Whenever a line below includes the word "updates", copy that line.

(Beginning of MATERIAL PROVIDED)

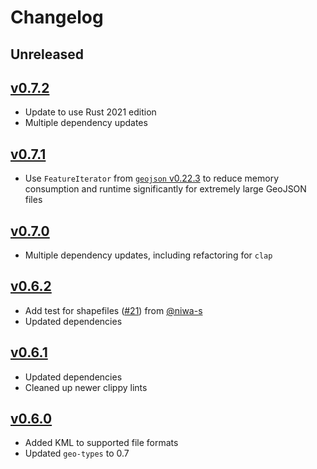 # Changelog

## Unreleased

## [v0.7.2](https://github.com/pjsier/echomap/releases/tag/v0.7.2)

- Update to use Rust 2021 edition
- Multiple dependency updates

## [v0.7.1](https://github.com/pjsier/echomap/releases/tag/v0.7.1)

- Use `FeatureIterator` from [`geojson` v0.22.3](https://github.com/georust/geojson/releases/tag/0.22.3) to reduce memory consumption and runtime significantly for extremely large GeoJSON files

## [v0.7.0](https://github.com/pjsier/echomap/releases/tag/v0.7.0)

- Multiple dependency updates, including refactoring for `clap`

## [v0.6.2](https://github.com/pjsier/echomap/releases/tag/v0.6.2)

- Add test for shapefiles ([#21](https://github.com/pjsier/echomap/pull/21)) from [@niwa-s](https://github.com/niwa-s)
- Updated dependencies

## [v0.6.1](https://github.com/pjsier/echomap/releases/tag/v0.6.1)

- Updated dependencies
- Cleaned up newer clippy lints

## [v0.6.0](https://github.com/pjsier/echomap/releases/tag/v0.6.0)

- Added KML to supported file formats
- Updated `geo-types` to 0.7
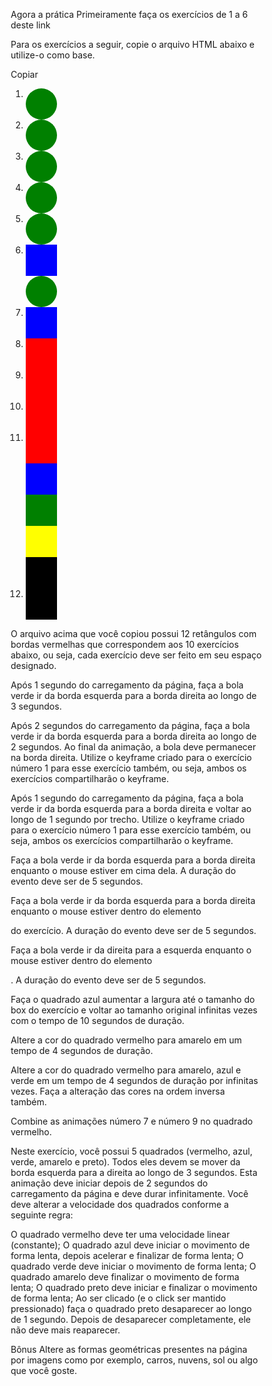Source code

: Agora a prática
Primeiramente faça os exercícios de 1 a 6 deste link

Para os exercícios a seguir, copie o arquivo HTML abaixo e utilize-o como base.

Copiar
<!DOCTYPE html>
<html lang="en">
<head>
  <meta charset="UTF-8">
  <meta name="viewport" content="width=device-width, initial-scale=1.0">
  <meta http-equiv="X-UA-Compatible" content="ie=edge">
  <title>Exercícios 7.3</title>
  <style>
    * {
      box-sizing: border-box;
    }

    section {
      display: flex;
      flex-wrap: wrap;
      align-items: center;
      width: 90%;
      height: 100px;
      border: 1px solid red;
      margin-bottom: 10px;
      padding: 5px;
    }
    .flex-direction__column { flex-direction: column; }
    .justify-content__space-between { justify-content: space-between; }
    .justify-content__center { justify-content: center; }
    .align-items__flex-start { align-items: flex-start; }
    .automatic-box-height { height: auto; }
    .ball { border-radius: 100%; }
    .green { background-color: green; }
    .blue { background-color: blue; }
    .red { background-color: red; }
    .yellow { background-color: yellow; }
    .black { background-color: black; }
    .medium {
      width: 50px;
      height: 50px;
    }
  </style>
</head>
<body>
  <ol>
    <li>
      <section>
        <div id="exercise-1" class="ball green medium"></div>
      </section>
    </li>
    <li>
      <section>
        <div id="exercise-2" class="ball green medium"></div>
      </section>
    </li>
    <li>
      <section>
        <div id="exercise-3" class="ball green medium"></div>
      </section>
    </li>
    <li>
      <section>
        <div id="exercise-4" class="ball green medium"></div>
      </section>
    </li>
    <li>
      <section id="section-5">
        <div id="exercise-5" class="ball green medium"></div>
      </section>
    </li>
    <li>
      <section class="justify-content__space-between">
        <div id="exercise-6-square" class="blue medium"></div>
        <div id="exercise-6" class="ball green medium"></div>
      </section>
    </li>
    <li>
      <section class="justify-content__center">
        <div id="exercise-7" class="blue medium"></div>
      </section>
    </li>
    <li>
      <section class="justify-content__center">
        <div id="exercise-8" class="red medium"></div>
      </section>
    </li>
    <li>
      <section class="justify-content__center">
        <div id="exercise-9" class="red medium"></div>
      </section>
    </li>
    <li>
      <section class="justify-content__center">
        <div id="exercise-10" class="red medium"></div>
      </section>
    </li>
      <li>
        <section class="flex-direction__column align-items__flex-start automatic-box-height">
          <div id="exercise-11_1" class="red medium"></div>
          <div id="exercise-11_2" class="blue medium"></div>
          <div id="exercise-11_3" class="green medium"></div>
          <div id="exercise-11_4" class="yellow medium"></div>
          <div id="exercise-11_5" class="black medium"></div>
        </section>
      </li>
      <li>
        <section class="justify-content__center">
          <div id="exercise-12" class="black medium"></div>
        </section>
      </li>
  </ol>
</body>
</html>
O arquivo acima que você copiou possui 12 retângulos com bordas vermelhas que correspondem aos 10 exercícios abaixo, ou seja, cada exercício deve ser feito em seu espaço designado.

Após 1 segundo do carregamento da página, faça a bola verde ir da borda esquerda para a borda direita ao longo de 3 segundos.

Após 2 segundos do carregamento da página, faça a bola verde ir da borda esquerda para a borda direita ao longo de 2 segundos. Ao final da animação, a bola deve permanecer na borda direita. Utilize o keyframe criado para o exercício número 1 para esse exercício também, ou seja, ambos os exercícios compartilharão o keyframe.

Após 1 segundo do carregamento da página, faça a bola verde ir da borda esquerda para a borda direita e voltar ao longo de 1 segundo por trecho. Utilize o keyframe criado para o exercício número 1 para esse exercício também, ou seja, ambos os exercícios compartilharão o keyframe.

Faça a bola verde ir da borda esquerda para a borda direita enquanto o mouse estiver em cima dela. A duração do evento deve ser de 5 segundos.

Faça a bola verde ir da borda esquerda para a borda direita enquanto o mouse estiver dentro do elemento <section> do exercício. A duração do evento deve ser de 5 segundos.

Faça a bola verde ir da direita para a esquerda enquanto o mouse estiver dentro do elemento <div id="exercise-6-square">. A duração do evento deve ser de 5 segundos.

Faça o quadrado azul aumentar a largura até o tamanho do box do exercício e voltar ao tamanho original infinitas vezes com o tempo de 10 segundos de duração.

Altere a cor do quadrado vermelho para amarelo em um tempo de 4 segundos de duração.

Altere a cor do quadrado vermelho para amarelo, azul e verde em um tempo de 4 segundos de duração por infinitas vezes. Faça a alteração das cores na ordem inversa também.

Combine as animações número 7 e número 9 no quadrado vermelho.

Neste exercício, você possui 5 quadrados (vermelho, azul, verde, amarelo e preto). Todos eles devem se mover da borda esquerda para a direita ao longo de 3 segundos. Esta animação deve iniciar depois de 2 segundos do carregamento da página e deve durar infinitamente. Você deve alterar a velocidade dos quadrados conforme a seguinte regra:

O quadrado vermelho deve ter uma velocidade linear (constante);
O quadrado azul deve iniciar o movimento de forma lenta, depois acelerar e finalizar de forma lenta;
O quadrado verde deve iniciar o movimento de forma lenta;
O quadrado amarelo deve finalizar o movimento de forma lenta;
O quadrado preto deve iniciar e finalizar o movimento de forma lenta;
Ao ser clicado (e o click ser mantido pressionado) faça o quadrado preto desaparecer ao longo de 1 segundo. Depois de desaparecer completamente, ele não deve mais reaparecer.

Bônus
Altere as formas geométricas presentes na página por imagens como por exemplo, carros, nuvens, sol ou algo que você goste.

(End of MATERIAL PROVIDED)

» RESPONSE AREA
- Multiple dependency updates
- Multiple dependency updates, including refactoring for `clap`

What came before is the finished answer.